The Secretary of State's office announced this morning that only one of the two initiatives that would clear the way for a casino at the old dog track
in east Multnomah County has gathered enough signatures to make Oregon's Nov. 2 ballot.
In this case, one out of two isn't good enough to get the casino into the Wood Village site because both initiatives require voter approval for the gambling hall to go forward.
Secretary of State Kate Brown said the proposed constitutional amendment to allow the private casino failed to get enough valid signatures while a companion statutory proposal for the casino got enough valid signatures.
The news is good for Oregon's tribal casinos, which had worried about competition from a casino so close to the metropolitan Portland area.
Curiously, the initiative that did get enough signatures will still go to the ballot, according to Brown spokesman Don Hamilton.
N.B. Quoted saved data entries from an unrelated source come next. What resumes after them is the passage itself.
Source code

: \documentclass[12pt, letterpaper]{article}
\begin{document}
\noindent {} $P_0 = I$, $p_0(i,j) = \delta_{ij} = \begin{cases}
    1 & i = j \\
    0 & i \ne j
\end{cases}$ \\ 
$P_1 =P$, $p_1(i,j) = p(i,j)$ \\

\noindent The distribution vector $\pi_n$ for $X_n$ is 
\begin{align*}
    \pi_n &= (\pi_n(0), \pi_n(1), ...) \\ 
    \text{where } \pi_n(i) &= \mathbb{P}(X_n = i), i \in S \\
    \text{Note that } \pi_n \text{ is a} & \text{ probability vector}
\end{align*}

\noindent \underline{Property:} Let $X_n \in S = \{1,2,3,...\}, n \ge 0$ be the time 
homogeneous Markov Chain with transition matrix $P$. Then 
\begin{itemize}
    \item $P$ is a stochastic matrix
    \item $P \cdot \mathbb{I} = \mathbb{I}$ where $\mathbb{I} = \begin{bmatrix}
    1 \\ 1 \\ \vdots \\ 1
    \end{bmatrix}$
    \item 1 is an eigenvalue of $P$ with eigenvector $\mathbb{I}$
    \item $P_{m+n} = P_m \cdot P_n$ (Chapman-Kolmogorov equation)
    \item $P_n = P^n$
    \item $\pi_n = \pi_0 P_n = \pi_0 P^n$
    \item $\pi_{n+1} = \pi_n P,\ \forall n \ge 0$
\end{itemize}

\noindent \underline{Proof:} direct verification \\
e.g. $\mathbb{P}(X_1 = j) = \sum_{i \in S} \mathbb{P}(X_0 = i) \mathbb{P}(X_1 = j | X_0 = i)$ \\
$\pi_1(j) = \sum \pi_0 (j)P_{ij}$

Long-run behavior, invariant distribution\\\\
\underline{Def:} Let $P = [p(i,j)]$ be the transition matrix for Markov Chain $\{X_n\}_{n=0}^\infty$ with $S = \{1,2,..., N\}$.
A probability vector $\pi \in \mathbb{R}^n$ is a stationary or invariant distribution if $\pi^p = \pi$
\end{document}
We've got calls in to backers of the Wood Village casino proposal and will update this with their comment.
Matt Rossman, one of the project's two local developers, says he and his business partner Bruce Studer intend to challenge the Secretary of State's signature-validation method in court.
"We strongly believe it needs to be challenged," Rossman said. "And we will challenge it in the courts."
The proposed constitutional amendment needed 110,358 valid signatures to make the ballot and state elections officials ruled it only got 104,629 valid signatures (a 60.8 percent validity rate of the 172,136 signatures turned in).
The other initiative that did qualify needed only 82,769 valid signatures because it proposes a statutory change—and state elections officials said 82,865 valid signatures were turned in (a 62.6 percent validity rate for the 132,389 signatures turned in for that measure).